Over 9 out of 10 evangelicals want the UK government to speak out more strongly on issues of human rights and religious liberty in countries with oppressive regimes; the same number think we have to continue to campaign hard if we’re to make poverty history.
The findings come in a ground-breaking new book, 21st Century Evangelicals, based on five years of surveys into the beliefs and actions of evangelicals in the UK. This research backs up the conclusions of the recent Evangelical Alliance report Faith in politics? showing high political activism among evangelicals.
The book draws together leading academics in theology and the social sciences who looked in depth at the data and contributed their analysis and reflection. The chapters tackles subjects including social involvement, politics, global mission, gender, and families, and each chapter includes a response from an experienced practitioner.

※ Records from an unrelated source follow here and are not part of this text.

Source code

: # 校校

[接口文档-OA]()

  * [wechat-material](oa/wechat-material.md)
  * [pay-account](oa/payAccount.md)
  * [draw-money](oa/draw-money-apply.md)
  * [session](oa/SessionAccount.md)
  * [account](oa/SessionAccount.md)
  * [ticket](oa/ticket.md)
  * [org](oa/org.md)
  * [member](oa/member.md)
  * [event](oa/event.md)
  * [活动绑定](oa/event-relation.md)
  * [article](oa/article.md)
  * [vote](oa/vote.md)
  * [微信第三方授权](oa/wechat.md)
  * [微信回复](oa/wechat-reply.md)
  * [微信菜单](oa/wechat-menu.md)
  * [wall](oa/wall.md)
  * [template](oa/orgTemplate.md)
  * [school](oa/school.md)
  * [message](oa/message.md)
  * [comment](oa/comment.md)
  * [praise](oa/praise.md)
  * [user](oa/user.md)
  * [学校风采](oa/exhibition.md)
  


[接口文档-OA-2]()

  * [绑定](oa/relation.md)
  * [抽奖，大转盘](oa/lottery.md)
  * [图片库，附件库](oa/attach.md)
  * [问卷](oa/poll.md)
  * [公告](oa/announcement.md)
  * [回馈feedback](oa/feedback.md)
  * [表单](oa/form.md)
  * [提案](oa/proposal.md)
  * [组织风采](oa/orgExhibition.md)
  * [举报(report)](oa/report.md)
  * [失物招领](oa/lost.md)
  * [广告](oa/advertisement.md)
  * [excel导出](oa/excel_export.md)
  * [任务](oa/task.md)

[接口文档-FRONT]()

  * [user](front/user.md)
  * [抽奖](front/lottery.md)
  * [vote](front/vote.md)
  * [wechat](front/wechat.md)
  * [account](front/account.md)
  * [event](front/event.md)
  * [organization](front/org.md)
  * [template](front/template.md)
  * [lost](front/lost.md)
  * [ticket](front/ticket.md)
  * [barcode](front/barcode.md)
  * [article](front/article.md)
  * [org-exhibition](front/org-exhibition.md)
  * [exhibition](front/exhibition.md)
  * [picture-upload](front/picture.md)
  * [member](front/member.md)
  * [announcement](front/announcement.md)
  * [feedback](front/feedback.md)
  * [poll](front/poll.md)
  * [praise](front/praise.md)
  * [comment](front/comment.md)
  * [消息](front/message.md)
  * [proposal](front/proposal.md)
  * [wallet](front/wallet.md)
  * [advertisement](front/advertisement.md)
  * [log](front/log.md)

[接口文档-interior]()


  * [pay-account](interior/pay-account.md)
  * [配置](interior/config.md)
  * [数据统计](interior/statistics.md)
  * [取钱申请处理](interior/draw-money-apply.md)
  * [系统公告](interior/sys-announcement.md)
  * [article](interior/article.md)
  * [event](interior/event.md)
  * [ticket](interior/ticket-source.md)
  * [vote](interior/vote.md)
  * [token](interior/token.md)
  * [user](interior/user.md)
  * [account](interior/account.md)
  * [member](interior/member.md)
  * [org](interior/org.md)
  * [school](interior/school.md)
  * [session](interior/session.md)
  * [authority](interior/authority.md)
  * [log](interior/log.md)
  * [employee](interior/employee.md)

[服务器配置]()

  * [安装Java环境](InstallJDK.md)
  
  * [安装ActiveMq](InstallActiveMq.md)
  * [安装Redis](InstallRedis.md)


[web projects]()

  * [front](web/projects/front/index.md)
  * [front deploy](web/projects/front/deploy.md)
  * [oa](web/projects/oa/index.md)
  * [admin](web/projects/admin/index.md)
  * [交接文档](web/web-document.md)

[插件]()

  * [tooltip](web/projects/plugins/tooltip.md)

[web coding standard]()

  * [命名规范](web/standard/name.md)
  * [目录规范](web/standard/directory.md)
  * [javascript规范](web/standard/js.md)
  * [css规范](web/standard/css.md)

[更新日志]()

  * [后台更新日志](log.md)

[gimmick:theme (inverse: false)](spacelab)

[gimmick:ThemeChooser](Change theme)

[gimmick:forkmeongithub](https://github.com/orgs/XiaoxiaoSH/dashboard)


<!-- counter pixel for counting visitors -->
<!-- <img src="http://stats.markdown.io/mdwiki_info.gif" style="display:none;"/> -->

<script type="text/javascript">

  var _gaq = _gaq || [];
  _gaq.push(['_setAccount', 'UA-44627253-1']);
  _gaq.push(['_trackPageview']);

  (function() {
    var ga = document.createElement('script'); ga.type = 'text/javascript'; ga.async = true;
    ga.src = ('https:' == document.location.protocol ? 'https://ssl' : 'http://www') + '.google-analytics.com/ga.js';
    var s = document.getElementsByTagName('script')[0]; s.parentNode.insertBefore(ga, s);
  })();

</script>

According to the book, 4 out of 5 evangelicals say they have volunteered in a church activity serving the wider community in the last year and over a third do this each week. Over half consciously try and buy Fairtrade and nearly as many are involved in child sponsorship (43 per cent). The book also reveals that 4 out of 10 evangelicals have been overseas for mission or development work.
Greg Smith who edited the volume said, “The data sets we have compiled are a treasure chest of information about Evangelicals in the UK. In the book we have been able to delve deeper than in the initial reports, and our team of authors has been able to set out their analysis of the data in the framework of contemporary academic debates, while writing in a style which should be accessible to all.”
21st Century Evangelicals is out now, published by Instant Apostle. The volume is edited by Greg Smith and includes contributions from a wide range of academics and practitioners.